- Opening Delimiter -

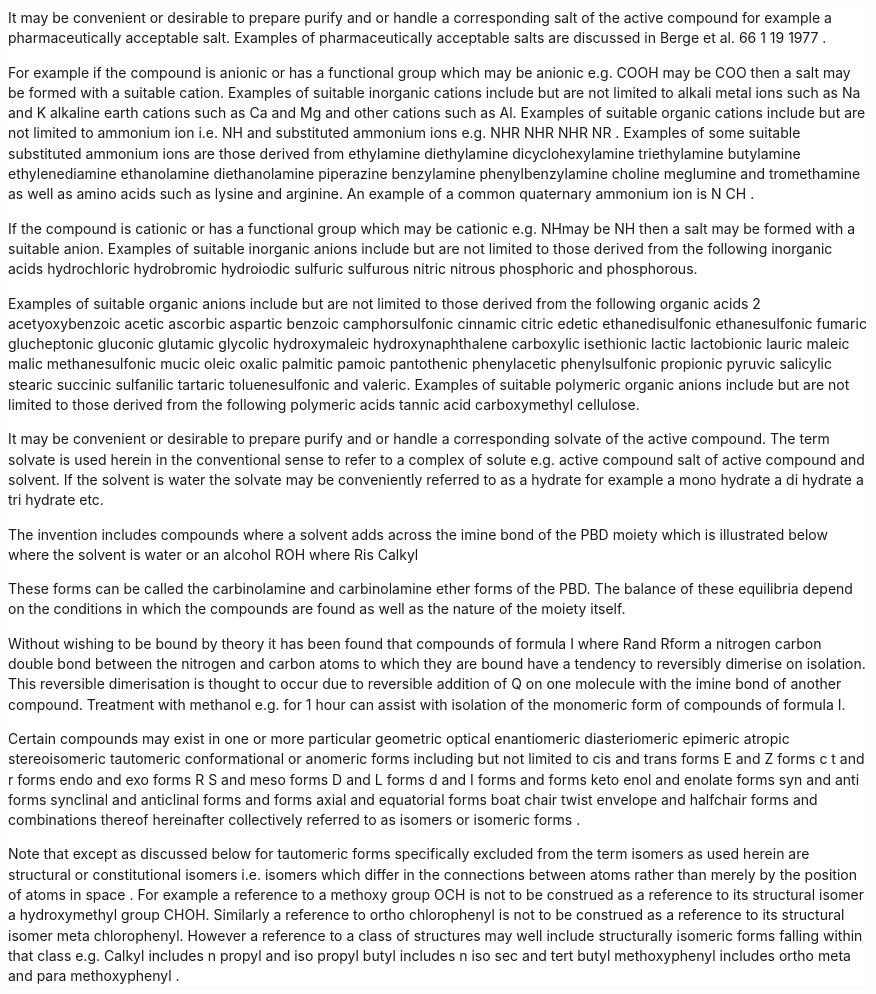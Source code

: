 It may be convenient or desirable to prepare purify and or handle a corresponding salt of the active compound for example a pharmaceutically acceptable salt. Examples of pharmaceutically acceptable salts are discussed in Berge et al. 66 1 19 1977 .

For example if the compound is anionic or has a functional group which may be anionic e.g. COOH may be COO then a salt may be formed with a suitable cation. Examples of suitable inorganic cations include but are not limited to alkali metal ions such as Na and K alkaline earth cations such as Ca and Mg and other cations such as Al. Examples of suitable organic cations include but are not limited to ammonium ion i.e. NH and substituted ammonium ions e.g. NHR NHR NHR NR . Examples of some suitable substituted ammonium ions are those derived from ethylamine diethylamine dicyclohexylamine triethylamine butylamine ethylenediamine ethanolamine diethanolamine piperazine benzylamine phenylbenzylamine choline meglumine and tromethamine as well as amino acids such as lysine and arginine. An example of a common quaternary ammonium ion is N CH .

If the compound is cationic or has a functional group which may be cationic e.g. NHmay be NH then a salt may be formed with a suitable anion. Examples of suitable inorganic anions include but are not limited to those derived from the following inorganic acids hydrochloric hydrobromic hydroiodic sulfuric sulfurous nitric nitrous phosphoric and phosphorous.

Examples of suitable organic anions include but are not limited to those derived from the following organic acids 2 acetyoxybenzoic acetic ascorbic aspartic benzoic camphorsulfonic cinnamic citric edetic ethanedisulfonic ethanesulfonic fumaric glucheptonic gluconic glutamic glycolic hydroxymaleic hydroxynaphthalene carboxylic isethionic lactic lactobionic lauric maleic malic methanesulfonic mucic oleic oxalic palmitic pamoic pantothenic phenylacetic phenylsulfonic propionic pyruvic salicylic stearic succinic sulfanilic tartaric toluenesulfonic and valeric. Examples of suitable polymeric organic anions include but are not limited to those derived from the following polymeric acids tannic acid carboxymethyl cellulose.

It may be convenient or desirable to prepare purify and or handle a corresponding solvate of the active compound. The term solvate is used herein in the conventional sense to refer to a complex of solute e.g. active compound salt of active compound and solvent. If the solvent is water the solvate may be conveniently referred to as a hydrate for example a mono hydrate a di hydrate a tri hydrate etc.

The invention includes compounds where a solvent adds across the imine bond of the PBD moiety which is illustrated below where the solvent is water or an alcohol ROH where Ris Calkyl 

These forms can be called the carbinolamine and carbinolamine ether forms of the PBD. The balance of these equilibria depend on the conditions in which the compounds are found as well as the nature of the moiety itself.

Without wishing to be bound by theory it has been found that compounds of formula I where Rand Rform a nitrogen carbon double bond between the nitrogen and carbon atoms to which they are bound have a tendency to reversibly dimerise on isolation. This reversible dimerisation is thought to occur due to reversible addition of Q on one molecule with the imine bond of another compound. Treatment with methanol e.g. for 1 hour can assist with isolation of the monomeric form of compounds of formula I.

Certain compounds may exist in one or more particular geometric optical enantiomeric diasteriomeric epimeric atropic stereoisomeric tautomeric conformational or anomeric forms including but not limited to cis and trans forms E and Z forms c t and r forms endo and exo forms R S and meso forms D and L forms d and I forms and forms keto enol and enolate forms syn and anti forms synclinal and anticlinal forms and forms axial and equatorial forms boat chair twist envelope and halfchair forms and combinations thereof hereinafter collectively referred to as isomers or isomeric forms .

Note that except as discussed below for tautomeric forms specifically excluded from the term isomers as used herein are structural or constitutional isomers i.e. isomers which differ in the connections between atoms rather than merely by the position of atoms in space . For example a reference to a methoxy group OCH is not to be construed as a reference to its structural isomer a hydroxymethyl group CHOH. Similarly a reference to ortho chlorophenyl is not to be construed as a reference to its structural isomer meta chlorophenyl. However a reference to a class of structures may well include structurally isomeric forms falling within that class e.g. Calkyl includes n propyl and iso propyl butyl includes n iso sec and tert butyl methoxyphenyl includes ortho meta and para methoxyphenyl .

- Closing Delimiter -

Without the pictures, reproduce every record exactly as it appears above.

Source code

: It may be convenient or desirable to prepare purify and or handle a corresponding salt of the active compound for example a pharmaceutically acceptable salt. Examples of pharmaceutically acceptable salts are discussed in Berge et al. 66 1 19 1977 .

For example if the compound is anionic or has a functional group which may be anionic e.g. COOH may be COO then a salt may be formed with a suitable cation. Examples of suitable inorganic cations include but are not limited to alkali metal ions such as Na and K alkaline earth cations such as Ca and Mg and other cations such as Al. Examples of suitable organic cations include but are not limited to ammonium ion i.e. NH and substituted ammonium ions e.g. NHR NHR NHR NR . Examples of some suitable substituted ammonium ions are those derived from ethylamine diethylamine dicyclohexylamine triethylamine butylamine ethylenediamine ethanolamine diethanolamine piperazine benzylamine phenylbenzylamine choline meglumine and tromethamine as well as amino acids such as lysine and arginine. An example of a common quaternary ammonium ion is N CH .

If the compound is cationic or has a functional group which may be cationic e.g. NHmay be NH then a salt may be formed with a suitable anion. Examples of suitable inorganic anions include but are not limited to those derived from the following inorganic acids hydrochloric hydrobromic hydroiodic sulfuric sulfurous nitric nitrous phosphoric and phosphorous.

Examples of suitable organic anions include but are not limited to those derived from the following organic acids 2 acetyoxybenzoic acetic ascorbic aspartic benzoic camphorsulfonic cinnamic citric edetic ethanedisulfonic ethanesulfonic fumaric glucheptonic gluconic glutamic glycolic hydroxymaleic hydroxynaphthalene carboxylic isethionic lactic lactobionic lauric maleic malic methanesulfonic mucic oleic oxalic palmitic pamoic pantothenic phenylacetic phenylsulfonic propionic pyruvic salicylic stearic succinic sulfanilic tartaric toluenesulfonic and valeric. Examples of suitable polymeric organic anions include but are not limited to those derived from the following polymeric acids tannic acid carboxymethyl cellulose.

It may be convenient or desirable to prepare purify and or handle a corresponding solvate of the active compound. The term solvate is used herein in the conventional sense to refer to a complex of solute e.g. active compound salt of active compound and solvent. If the solvent is water the solvate may be conveniently referred to as a hydrate for example a mono hydrate a di hydrate a tri hydrate etc.

The invention includes compounds where a solvent adds across the imine bond of the PBD moiety which is illustrated below where the solvent is water or an alcohol ROH where Ris Calkyl 

These forms can be called the carbinolamine and carbinolamine ether forms of the PBD. The balance of these equilibria depend on the conditions in which the compounds are found as well as the nature of the moiety itself.

Without wishing to be bound by theory it has been found that compounds of formula I where Rand Rform a nitrogen carbon double bond between the nitrogen and carbon atoms to which they are bound have a tendency to reversibly dimerise on isolation. This reversible dimerisation is thought to occur due to reversible addition of Q on one molecule with the imine bond of another compound. Treatment with methanol e.g. for 1 hour can assist with isolation of the monomeric form of compounds of formula I.

Certain compounds may exist in one or more particular geometric optical enantiomeric diasteriomeric epimeric atropic stereoisomeric tautomeric conformational or anomeric forms including but not limited to cis and trans forms E and Z forms c t and r forms endo and exo forms R S and meso forms D and L forms d and I forms and forms keto enol and enolate forms syn and anti forms synclinal and anticlinal forms and forms axial and equatorial forms boat chair twist envelope and halfchair forms and combinations thereof hereinafter collectively referred to as isomers or isomeric forms .

Note that except as discussed below for tautomeric forms specifically excluded from the term isomers as used herein are structural or constitutional isomers i.e. isomers which differ in the connections between atoms rather than merely by the position of atoms in space . For example a reference to a methoxy group OCH is not to be construed as a reference to its structural isomer a hydroxymethyl group CHOH. Similarly a reference to ortho chlorophenyl is not to be construed as a reference to its structural isomer meta chlorophenyl. However a reference to a class of structures may well include structurally isomeric forms falling within that class e.g. Calkyl includes n propyl and iso propyl butyl includes n iso sec and tert butyl methoxyphenyl includes ortho meta and para methoxyphenyl .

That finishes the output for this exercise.